** What is expected **
The expected answer is the set of lines in the data below between the line holding "The image must" and the line holding "the reconstruction. However, it", inclusive, written out exactly.

++++++++++

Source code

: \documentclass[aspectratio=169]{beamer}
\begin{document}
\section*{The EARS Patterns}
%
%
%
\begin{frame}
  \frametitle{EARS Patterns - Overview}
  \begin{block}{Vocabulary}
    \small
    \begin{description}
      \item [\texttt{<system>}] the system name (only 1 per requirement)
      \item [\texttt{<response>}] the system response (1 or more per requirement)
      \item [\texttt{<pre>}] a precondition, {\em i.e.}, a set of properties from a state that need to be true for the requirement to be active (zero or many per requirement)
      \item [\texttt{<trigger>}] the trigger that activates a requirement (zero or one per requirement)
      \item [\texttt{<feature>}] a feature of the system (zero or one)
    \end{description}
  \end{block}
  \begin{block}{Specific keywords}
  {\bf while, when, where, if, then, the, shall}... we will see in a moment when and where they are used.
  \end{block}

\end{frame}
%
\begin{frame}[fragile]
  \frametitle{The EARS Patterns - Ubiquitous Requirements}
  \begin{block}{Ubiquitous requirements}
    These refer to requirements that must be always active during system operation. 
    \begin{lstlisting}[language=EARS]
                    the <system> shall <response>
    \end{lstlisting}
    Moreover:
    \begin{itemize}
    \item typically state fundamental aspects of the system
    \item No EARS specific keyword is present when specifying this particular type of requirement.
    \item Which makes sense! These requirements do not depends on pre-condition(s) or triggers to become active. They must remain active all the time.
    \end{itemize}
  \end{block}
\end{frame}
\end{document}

++++++++++

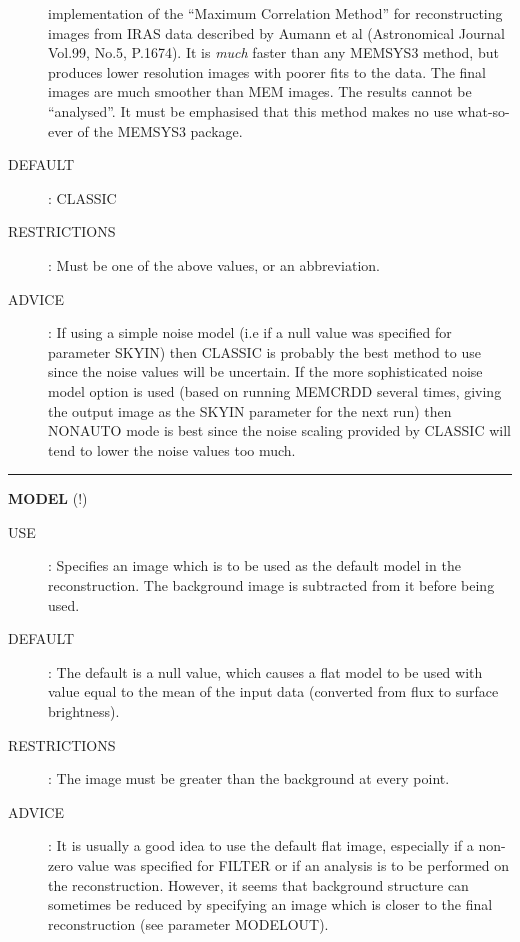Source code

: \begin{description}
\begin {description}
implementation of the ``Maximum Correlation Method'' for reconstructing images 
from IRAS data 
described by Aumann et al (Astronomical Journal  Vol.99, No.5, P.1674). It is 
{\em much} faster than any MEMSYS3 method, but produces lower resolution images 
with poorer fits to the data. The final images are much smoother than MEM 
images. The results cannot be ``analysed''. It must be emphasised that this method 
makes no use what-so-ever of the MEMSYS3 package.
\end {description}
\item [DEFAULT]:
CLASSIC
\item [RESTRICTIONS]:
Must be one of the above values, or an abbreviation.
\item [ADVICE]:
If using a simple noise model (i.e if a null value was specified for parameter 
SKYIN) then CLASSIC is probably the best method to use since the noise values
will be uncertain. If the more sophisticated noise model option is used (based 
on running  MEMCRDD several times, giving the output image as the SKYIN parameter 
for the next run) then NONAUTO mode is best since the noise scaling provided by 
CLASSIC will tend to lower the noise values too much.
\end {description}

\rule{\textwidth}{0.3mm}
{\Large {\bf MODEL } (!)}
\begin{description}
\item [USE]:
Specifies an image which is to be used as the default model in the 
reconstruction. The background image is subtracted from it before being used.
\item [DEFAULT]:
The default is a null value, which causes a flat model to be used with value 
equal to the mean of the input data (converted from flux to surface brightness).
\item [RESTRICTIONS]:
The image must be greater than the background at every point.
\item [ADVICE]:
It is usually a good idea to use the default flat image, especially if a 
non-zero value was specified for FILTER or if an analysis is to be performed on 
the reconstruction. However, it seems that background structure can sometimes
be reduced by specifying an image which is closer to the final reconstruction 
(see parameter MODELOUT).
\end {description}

++++++++++

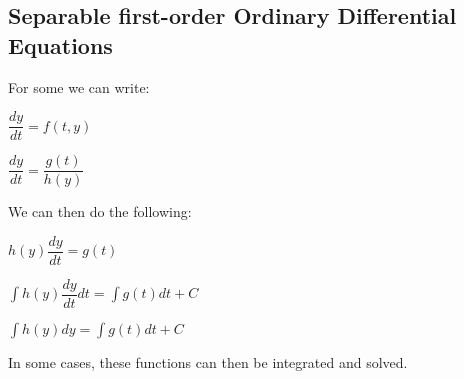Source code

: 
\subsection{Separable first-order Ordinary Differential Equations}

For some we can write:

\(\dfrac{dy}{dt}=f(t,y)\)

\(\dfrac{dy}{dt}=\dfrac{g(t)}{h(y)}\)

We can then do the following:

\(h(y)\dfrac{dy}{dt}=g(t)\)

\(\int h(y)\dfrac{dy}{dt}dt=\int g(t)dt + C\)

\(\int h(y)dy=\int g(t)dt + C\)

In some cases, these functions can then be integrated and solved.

++++++++++

** Written solution **
The image must be greater than the background at every point.
\item [ADVICE]:
It is usually a good idea to use the default flat image, especially if a 
non-zero value was specified for FILTER or if an analysis is to be performed on 
the reconstruction. However, it seems that background structure can sometimes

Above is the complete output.